Advanced Reinforcement Learning: Agents are trained using state-of-the-art algorithms like Soft Actor-Critic (SAC) and Deep Deterministic Policy Gradient (DDPG) to learn and evolve through market interaction.
Sophisticated Feature Engineering: Agents make decisions using a rich set of features, including:
- The Black-Scholes Model: For theoretical options pricing.
- Option Greeks (Δ, Γ, Θ, ν): To measure risk and sensitivity.
- Technical Indicators: EMA, RSI, Stochastic Oscillator, ADX, and CMF are used to analyze market trends.

How It Works

The project is built on three core components that work together to create a dynamic trading environment.

1. Stock & Options Market Simulation

The foundation is a custom-built trading exchange that replicates the core functionalities of modern electronic platforms. It manages a live order book with bids and asks, processes trades, and provides a realistic interface for the AI agents to operate in.

2. Option Pricing & Analysis

An integrated Option Pricing Engine uses the Black-Scholes model to calculate the theoretical value of options. Agents leverage this, along with Option Greeks, to assess risk, identify mispricings, and make informed trading decisions.

3. Multi-Agent Reinforcement Learning

This is the "battle arena" where agents learn. Each agent type is powered by a distinct RL algorithm tailored to its role:

Market Maker (SAC): The SAC agent uses a selector network to choose an option to trade and then uses its actor network to determine the optimal buy/sell prices and amounts to place in the order book. It learns to maximize profit from the bid-ask spread while managing inventory.
Institutional Trader (DDPG): The DDPG agent analyzes its portfolio, market data, and sentiment to output a continuous action vector for observed options. It executes a trade on the option with the highest action value, learning complex strategies over time through a replay buffer.

Reinforcement Learning Algorithms

Our agents are trained using sophisticated RL algorithms designed for complex, continuous action spaces.

Soft Actor-Critic (SAC)

SAC is an off-policy algorithm that maximizes a trade-off between expected reward and entropy. A higher entropy encourages more exploration, which can help the agent discover better strategies.
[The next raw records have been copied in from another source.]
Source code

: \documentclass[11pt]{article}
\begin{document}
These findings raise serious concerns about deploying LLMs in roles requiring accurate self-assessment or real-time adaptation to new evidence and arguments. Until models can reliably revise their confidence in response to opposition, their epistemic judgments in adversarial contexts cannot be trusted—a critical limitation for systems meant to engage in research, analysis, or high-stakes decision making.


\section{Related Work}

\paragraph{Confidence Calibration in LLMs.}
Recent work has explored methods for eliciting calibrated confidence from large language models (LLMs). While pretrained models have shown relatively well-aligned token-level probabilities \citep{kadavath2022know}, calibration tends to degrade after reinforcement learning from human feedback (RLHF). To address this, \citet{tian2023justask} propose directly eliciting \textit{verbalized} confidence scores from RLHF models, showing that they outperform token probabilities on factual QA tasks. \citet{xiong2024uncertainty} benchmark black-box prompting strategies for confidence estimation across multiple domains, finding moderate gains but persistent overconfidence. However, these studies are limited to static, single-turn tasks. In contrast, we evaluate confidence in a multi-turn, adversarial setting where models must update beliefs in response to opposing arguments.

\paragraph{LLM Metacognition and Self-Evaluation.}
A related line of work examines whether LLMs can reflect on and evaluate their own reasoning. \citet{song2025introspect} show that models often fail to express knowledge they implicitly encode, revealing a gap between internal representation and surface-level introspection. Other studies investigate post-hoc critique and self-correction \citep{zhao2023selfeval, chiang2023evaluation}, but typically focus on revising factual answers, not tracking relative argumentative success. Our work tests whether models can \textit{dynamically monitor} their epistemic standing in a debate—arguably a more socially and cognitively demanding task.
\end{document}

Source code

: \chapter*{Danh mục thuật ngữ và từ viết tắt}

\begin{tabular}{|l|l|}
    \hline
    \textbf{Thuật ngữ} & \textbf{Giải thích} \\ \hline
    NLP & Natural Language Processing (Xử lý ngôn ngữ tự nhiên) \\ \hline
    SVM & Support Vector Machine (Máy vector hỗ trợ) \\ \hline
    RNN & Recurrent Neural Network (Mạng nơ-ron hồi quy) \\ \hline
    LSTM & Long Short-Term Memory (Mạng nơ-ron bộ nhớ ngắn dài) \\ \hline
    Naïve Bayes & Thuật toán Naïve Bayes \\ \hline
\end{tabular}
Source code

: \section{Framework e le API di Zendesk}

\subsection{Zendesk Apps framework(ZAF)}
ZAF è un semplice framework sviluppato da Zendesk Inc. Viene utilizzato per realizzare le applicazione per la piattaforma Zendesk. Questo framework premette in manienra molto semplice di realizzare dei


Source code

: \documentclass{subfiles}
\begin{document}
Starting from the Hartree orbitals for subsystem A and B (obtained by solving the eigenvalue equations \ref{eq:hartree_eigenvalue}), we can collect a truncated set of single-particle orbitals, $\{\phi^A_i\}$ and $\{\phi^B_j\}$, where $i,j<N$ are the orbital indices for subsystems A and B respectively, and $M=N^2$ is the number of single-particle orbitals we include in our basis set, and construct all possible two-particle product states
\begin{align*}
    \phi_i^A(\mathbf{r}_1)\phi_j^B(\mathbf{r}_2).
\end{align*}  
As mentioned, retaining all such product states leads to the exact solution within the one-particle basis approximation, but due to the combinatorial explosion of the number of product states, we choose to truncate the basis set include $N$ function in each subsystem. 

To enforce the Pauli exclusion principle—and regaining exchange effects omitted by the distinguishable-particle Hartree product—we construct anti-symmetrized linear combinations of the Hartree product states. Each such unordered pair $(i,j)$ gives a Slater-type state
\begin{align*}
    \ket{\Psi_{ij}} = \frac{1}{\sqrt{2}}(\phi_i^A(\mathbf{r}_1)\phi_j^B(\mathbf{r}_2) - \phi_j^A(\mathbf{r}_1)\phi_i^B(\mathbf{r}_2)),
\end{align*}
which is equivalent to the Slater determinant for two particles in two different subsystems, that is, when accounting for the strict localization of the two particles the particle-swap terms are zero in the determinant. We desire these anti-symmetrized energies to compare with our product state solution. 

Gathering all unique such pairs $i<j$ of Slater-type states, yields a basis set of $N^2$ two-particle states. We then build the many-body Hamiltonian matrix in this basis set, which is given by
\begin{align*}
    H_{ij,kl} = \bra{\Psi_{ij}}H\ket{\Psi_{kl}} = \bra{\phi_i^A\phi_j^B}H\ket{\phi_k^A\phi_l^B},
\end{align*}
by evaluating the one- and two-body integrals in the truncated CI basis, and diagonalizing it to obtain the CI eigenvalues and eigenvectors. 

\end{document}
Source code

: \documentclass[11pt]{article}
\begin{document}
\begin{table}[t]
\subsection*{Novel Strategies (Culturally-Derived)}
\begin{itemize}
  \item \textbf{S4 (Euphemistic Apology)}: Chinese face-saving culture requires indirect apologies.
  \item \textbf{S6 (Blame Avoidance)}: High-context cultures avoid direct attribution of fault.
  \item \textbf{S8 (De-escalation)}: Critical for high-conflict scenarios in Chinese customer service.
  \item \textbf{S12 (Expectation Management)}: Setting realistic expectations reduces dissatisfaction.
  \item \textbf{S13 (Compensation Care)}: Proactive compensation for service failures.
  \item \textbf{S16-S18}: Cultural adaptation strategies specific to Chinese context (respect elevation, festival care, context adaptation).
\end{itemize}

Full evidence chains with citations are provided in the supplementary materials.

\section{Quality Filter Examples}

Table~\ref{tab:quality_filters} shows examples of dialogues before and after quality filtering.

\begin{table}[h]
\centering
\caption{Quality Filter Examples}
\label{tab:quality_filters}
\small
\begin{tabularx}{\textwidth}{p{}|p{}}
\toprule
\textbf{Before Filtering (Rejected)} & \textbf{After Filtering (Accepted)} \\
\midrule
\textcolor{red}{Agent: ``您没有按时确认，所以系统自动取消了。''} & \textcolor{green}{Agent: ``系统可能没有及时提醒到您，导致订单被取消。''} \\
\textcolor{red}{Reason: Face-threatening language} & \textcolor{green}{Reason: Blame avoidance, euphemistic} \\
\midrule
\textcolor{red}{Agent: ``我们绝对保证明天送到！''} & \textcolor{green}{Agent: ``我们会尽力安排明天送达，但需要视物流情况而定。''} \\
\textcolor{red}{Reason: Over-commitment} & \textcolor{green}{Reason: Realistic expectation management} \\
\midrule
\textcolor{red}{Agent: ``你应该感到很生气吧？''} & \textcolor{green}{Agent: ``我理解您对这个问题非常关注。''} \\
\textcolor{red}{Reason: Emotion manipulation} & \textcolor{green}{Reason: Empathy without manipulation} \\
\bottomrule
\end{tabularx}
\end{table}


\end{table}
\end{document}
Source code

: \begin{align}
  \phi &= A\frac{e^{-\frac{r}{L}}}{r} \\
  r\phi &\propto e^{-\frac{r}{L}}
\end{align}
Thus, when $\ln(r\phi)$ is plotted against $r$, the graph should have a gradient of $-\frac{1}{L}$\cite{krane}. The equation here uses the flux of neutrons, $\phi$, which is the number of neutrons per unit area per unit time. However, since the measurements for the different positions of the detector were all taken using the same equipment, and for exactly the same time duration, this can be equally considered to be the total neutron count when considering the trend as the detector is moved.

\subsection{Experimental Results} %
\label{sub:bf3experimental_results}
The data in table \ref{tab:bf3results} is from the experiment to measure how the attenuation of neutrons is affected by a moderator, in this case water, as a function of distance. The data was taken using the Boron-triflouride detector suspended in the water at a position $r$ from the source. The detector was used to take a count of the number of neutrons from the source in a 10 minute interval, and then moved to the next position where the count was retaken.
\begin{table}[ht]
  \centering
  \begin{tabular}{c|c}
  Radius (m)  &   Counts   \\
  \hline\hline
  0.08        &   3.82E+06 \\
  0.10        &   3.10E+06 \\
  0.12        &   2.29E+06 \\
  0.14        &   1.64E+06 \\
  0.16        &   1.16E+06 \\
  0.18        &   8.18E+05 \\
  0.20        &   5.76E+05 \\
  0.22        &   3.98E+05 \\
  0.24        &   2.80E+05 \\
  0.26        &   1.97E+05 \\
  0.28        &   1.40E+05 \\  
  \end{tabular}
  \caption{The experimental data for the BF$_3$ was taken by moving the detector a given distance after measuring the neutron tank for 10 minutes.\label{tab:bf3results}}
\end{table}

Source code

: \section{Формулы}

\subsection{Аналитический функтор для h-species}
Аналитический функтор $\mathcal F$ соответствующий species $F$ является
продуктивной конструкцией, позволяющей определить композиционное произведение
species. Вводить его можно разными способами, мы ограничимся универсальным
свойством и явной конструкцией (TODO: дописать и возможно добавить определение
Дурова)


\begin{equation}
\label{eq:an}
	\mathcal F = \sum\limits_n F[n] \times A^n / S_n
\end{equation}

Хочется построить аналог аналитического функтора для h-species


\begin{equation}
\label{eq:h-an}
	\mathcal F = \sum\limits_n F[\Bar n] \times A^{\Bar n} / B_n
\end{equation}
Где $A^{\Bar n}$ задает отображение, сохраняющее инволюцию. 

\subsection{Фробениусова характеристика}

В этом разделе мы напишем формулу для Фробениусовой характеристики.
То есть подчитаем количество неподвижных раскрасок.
It uses a set of five networks:

Actor Network: Decides on an action by sampling from a learned probability distribution.
Two Critic Networks: Evaluate the value of a state-action pair (Q-value). Using two networks helps to stabilize training.
Value Network: Estimates the overall value of a given state.
Target Value Network: A slow-updating copy of the Value Network used to provide stable targets during training.

Deep Deterministic Policy Gradient (DDPG)

DDPG is an actor-critic algorithm that learns a deterministic policy for continuous action spaces. It uses a replay buffer to store and sample past experiences, stabilizing the learning process.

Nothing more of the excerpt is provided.